Detailed analysis of Normalmap principle

The implementation of Normalmap marks a correct and in-depth understanding of the various aspects of the rendering pipeline as well as the matrix changes. Here is a record of the learning process and the many details about Normalmap.

When I first wanted to implement the NORMALMAP program, I looked at Real time Rendering and the orange Peel book. In this book, beginning with texture mapping, it is mentioned that normal map is a kind of bump map, which uses the values recorded in the texture to interfere with the normal parameters in the illumination equation, in order to change the illumination result and simulate the effect of the surface fine texture. However, in normal Map is a normal vector saved, directly use. However, for this kind of technology, only used in the surface of the uneven effect of objects, such as wrinkles, orange peel folds. But to simulate a rotating planet with a huge mountain range, when the mountain position rotates to the edge of the planet, it still sees the edge of a smooth ball and does not see the protruding part.

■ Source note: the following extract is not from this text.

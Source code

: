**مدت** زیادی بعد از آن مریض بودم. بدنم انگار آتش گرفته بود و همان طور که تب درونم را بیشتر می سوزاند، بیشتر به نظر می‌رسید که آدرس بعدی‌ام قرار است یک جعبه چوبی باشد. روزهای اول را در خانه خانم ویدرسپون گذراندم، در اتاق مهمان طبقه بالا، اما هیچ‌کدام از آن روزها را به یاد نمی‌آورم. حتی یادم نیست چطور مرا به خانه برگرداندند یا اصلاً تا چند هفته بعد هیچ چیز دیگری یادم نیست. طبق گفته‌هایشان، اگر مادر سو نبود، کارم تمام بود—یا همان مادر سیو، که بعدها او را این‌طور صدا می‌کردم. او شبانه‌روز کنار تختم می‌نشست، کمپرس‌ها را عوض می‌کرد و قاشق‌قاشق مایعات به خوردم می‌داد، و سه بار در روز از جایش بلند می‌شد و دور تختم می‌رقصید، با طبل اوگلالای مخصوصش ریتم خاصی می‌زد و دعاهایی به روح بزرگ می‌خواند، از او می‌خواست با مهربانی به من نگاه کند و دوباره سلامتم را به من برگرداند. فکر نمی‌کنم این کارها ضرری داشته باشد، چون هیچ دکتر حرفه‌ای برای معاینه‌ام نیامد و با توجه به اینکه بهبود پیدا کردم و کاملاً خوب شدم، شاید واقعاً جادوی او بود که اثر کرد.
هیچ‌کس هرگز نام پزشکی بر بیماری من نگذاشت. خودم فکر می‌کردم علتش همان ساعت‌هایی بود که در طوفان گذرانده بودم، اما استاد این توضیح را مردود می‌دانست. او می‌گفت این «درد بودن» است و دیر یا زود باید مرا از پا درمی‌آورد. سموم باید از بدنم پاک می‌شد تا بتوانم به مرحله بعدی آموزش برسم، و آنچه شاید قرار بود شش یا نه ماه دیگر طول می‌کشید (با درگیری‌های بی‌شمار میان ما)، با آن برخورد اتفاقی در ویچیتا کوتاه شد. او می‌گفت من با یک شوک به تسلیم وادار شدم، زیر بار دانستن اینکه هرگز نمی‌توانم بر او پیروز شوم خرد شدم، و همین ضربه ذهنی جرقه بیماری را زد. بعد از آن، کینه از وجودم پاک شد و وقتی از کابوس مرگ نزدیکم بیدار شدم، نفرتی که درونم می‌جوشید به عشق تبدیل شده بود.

Considering the illumination equation, it is necessary to have the direction of observation, the direction of light, and the related operations of normals. This requires that the three vectors must be in the same coordinate system, otherwise the related operation will not be established. Consider various coordinate systems at this time to see which one is more consistent.

If the normals of the records in normal map are relative to the world coordinate system. This makes it easy to calculate (because the line of sight and the direction of light do not have to be converted), but for objects that use normal map, any rigid body changes are applied to the vector recorded in the normal map. Also, for different objects that use the same normal map, the position of the two objects is different, so it is not a good deal to do two operations on the same normal map.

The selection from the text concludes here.